Polish territory in 1635. Map by Wikipedia user Esemono.

These maps are reasonably simple, showing just (quasi-)monochromatic states and their borders. Can we get the surface area from such a map? Of course we can: we just count how many pixels Poland takes up, by looking at the colour!

First, we need to find out what colour Poland actually is. The colour is not perfectly uniform, and unfortunately it’s also not entirely consistent from one map to the next. To find out which colours we should consider Polish, we can use ImageMagick.

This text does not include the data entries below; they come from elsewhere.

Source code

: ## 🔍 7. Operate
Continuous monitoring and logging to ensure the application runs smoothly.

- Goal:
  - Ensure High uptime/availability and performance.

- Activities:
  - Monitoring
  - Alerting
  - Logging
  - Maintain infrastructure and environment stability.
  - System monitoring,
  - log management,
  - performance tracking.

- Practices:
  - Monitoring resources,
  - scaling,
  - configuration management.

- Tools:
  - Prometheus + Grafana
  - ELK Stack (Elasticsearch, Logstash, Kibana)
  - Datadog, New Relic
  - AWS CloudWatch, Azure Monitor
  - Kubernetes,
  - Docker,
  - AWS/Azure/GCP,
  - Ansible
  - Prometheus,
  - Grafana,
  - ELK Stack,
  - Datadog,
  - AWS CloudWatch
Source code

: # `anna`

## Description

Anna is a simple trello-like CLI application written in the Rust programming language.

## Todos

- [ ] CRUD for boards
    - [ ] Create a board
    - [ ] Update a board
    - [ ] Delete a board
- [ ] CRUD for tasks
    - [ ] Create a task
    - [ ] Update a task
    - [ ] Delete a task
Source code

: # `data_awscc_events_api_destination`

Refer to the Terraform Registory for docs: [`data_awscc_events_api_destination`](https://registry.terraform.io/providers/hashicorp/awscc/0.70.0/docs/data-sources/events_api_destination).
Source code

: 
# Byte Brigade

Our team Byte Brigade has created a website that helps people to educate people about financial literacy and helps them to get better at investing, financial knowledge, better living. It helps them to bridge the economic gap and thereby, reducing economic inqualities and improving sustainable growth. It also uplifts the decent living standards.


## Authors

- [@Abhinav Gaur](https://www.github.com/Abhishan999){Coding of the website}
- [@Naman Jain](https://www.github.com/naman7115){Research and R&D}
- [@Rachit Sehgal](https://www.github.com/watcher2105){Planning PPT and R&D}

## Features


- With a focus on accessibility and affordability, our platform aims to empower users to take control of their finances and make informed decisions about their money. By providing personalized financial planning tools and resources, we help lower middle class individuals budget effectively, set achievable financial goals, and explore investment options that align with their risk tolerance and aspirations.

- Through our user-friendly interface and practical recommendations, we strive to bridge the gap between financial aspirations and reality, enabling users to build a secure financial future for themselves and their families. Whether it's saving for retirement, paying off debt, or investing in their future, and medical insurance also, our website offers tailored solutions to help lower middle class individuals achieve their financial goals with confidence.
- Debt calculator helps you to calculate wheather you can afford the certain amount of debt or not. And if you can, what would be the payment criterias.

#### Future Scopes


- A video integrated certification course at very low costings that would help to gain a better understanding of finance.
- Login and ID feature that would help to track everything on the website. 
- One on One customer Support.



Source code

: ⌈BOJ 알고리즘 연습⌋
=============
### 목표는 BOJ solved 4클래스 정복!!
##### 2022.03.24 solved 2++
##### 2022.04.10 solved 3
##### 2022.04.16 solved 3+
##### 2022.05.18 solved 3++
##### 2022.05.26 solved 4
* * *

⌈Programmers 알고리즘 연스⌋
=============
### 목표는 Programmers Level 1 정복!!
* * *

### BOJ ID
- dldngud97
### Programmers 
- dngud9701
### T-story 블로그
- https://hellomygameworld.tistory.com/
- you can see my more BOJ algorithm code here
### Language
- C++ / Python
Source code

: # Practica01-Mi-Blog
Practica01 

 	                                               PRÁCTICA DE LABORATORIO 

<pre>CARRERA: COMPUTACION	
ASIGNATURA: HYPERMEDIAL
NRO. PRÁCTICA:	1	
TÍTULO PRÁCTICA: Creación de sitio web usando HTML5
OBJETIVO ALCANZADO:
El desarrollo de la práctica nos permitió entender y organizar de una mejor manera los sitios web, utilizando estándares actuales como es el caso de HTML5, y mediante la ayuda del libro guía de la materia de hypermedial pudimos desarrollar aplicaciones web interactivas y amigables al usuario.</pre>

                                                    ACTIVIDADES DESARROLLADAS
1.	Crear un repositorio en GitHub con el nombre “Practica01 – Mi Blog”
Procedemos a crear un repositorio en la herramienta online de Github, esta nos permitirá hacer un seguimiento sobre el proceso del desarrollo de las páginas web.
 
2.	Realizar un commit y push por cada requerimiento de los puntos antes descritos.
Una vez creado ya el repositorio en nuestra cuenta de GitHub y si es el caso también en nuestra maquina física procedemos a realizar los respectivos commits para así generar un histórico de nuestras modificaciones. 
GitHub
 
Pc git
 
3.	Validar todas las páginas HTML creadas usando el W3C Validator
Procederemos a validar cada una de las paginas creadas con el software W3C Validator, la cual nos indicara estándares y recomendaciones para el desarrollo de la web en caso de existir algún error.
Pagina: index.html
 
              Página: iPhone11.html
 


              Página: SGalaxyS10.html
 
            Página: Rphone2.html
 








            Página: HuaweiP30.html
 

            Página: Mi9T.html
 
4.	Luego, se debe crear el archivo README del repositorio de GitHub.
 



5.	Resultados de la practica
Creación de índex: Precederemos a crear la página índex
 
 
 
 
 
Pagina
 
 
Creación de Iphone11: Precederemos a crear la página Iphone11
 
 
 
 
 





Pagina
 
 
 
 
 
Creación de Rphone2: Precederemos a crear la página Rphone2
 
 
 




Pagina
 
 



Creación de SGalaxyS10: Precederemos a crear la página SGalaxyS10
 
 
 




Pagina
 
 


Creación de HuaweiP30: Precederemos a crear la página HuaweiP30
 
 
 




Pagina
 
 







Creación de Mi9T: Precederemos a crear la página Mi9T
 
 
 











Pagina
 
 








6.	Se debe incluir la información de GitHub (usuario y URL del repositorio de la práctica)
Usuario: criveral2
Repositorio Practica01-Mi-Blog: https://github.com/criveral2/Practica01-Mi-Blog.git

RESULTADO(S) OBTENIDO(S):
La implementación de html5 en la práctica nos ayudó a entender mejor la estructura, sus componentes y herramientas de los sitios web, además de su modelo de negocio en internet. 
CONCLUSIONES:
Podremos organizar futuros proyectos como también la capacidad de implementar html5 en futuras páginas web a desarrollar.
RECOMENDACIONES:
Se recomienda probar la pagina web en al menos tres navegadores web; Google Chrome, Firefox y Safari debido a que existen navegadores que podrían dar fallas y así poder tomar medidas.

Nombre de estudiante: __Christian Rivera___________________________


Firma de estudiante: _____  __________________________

convert <filename> -define histogram:unique-colors=true \
-format %c histogram:info:-

What convert is doing here is give you a histogram of every colour it finds in the image, and how many pixels are set to that colour. The output is formatted to be displayed in your terminal, not to be saved to a datafile, but that can be fixed by piping it through some postprocessing.

We end up with a nicely sorted list of colours and the number of times they occur. To analyze which colours are important for our purpose, let’s just look at the top 10 in the histogram for the map above.

222311 (255,255,191) #FFFFBF srgb(255,255,191)
98051 (86,163,127) #56A37F srgb(86,163,127)
70944 (127,181,241) #7FB5F1 srgb(127,181,241)
37222 (102,164,19) #66A413 srgb(102,164,19)
22575 (111,104,155) #6F689B srgb(111,104,155)
8735 (254,254,190) #FEFEBE srgb(254,254,190)
4410 (87,164,128) #57A480 srgb(87,164,128)
3476 (0,0,0) #000000 black
3446 (255,255,190) #FFFFBE srgb(255,255,190)
3436 (0,0,120) #000078 srgb(0,0,120)

Now you might be inclined to guess that the top colour represents Poland. It’s prominent, as you would expect looking at the map above, and looking at the RGB values, it’s also quite light. In fact, you’d be right, but is it the only colour that represents Poland? Let’s visualize the colours in this histogram. We could actually plot the histogram data, which would probably look cool, but we don’t really need to. It will suffice to just take a palette, squirt out some of each of these colours, and inspect them visually. ImageMagick can help us out again.

# Load up all the colours
for i in {1..10}
color[$i]=$(sed -n ${i}p <filename>-hist_top10.dat | awk '{ print $3 }')
# Paint a pretty picture with them convert -size 300x500 xc:white -strokewidth 50\ -stroke "${color[1]}" -draw "line 0,25 300,25"\ -stroke "${color[2]}" -draw "line 0,75 300,75"\ -stroke "${color[3]}" -draw "line 0,125 300,125"\ -stroke "${color[4]}" -draw "line 0,175 300,175"\ -stroke "${color[5]}" -draw "line 0,225 300,225"\ -stroke "${color[6]}" -draw "line 0,275 300,275"\ -stroke "${color[7]}" -draw "line 0,325 300,325"\ -stroke "${color[8]}" -draw "line 0,375 300,375"\ -stroke "${color[9]}" -draw "line 0,425 300,425"\ -stroke "${color[10]}" -draw "line 0,475 300,475"\ -gravity northwest -font "Linux-Libertine-Mono-O-Mono" -pointsize 30\ -strokewidth 0 -stroke "#888888" -fill "#888888" -interline-spacing 15\ -annotate +10+10 "${color[1]}\n${color[2]}\n${color[3]}\n${color[4]}\n \ ${color[5]}\n${color[6]}\n${color[7]}\n${color[8]}\n \ ${color[9]}\n${color[10]}\n" <filename>-hist_top10.png
Top colors in the 1635 map of Poland.

Top colors in the 1635 map of Poland.

This just draws a horizontal band with each of the ten colours, in order, and overlays the colour code. The result is displayed to the right.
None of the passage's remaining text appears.